# '09 F150 Oil Filter Change Question



## MackerelMan (Aug 16, 2005)

I have an F150 FX4. I change oil and lube my vehicles myself (I know, I know, a lot of you think I'm nuts now). Went to change it for the first time last week and the first thing that surprised me was there are no grease zerks. I checked to owners manual and it says on some models there are none and no greasing is required. Great, saves me 15 minutes off the job (though I question the life of the joints). Next, after draining the oil pan I went to change the oil filter. Couldn't find it. Finally located it at the front drivers side of the engine in a gowd-awful congested location. It took me at least 25 minutes just to change the filter as the standard filter wrench will barely fit into the tight spot and I could only get about 1/50 of a turn at a time. Anyone faced this and have a solution? Is there a different type of oil filter wrench that fits over the end rather than wrap around the body. Help please?


----------



## V-Bottom (Jun 16, 2007)

I chg.d the oil every 3.5K Now, 5k I do let Firestone in TC do it. I will always have a print-out of the chg's if needed, say when and if U sell it. Shows proof of good maint. upkeep etc. Tire rotation included, fluids, tire pressure..well...U get it.

Oil is better now-a-days, so one dosen't have to change it as often. Ford even says so!!


----------



## CopanoCruisin (May 28, 2006)

My 07 F150 5.4 isn't any better to get to. I hope someone responds with a better idea other than take it in.


----------



## fishnfool (Jul 23, 2004)

Go to Autozone and get one of the filter wrenches that fits over the end of the filter then connects to a ratchet. Use a ratchet and short extension and it is easy.

My wife has a 07 Expedition Limited and the filter is in the same spot but the fan shroud folds up out of the way so it is easy. My 09 FX4 doesn't have the folding fan shroud so while I was able to do it with a normal filter wrench, much easier with the ratchet!

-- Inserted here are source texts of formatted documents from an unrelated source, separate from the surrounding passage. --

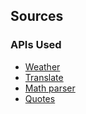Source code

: ## Sources
### APIs Used 
- [Weather](https://www.weatherapi.com/my/)
- [Translate](https://pypi.org/project/deep-translator/)
- [Math parser](https://pypi.org/project/cexprtk/)
- [Quotes](https://api-ninjas.com/api/quotes)
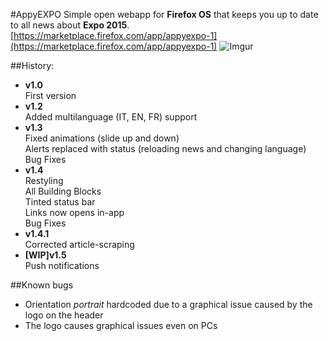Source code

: #AppyEXPO
Simple open webapp for __Firefox OS__ that keeps you up to date to all news about __Expo 2015__.   
[https://marketplace.firefox.com/app/appyexpo-1](https://marketplace.firefox.com/app/appyexpo-1)
![Imgur](http://i.imgur.com/Y43GOjd.png)

##History:
- __v1.0__   
First version
- __v1.2__    
Added multilanguage (IT, EN, FR) support
- __v1.3__   
Fixed animations (slide up and down)   
Alerts replaced with status (reloading news and changing language)   
Bug Fixes
- __v1.4__   
Restyling   
All Building Blocks   
Tinted status bar  
Links now opens in-app   
Bug Fixes   
- __v1.4.1__   
Corrected article-scraping
- __[WIP]v1.5__   
Push notifications

##Known bugs
- Orientation _portrait_ hardcoded due to a graphical issue caused by the logo on the header
- The logo causes graphical issues even on PCs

And I hate not having grease zerks too - just wait until you go to check trans fluid or change fuel filter - no trans dipstick and no fuel filter (have to take it in for trans fluid and never need to change the in tank fuel filter acording to manual).


----------



## CajunBob (Feb 24, 2008)

Can you get to it thru the fender well??


----------



## Bukmstr (Nov 12, 2004)

*09 5.4 4x4*

My car care center has no problems. Not worth the extra effort to me. You put in 7 quarts right? My manual and the car care say the new 5.4 takes 5w20 and 7 quarts.....


----------



## MackerelMan (Aug 16, 2005)

*Thanks for the input*

BM, yes on the 7 quarts, read the Owner's Manual first. I guess that's why you can go 7500 miles between changes.

FF, I'll try AutoZone. I have an O'Rielly's near the house and they didn't have that style.

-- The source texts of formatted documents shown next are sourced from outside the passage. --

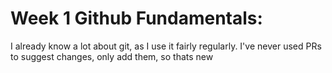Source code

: # Week 1 Github Fundamentals:

I already know a lot about git, as I use it fairly regularly.  I've never used PRs to suggest changes, only add them, so thats new
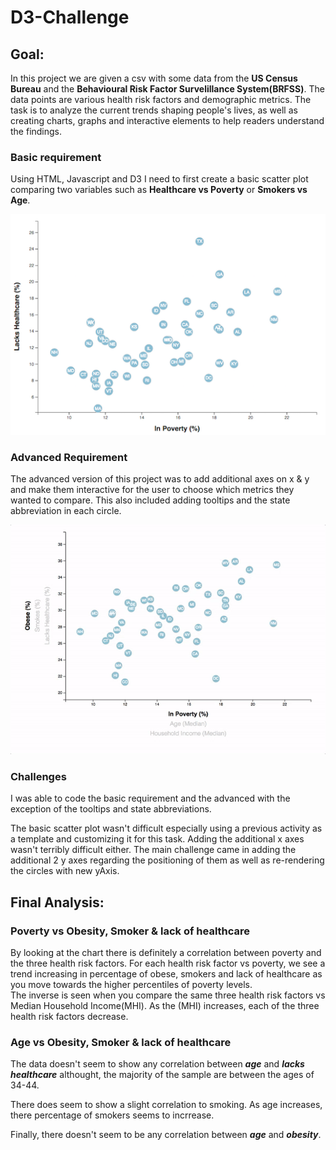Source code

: # D3-Challenge

## Goal:
In this project we are given a csv with some data from the __US Census Bureau__ and the __Behavioural Risk Factor Survelillance System(BRFSS)__.  The data points are various health risk factors and demographic metrics.  The task is to analyze the current trends shaping people's lives, as well as creating charts, graphs and interactive elements to help readers understand the findings.

### Basic requirement
Using HTML, Javascript and D3 I need to first create a basic scatter plot comparing two variables such as __Healthcare vs Poverty__  or __Smokers vs Age__.

![scatter](D3_data_journalism/images/4-scatter.jpg)

### Advanced Requirement
The advanced version of this project was to add additional axes on x & y and make them interactive for the user to choose which metrics they wanted to compare.  This also included adding tooltips and the state abbreviation in each circle.

![animated scatter plot](D3_data_journalism/images/7-animated-scatter.gif)

### Challenges
I was able to code the basic requirement and the advanced with the exception of the tooltips and state abbreviations.

The basic scatter plot wasn't difficult especially using a previous activity as a template and customizing it for this task.  Adding the additional x axes wasn't terribly difficult either.  The main challenge came in adding the additional 2 y axes regarding the positioning of them as well as re-rendering the circles with new yAxis.  

## Final Analysis:
### Poverty vs Obesity, Smoker & lack of healthcare
By looking at the chart there is definitely a correlation between poverty and the three health risk factors.  For each health risk factor vs poverty, we see a trend increasing in percentage of obese, smokers and lack of healthcare as you move towards the higher percentiles of poverty levels.  
The inverse is seen when you compare the same three health risk factors vs Median Household Income(MHI).  As the (MHI) increases, each of the three health risk factors decrease.  

### Age vs Obesity, Smoker & lack of healthcare
The data doesn't seem to show any correlation between __*age*__ and __*lacks healthcare*__ althought, the majority of the sample are between the ages of 34-44.

There does seem to show a slight correlation to smoking.  As age increases, there percentage of smokers seems to incrrease.

Finally, there doesn't seem to be any correlation between _**age**_ and _**obesity**_.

Others, It's just a matter of time. I can do it myself faster that having someone else do it when you figure travel time and waiting time. Plus, my philosophy is "if you can do it yourself why pay somebody else to do it for you".


----------



## carryyourbooks (Feb 13, 2009)

*great deal*

if you are in katy, allen samuels dodge changes oil for $9.99. can't hardly beat that. theres no clean up. no taking used oil to the recycler. no sweat. and you can still drink beer when you get home.


----------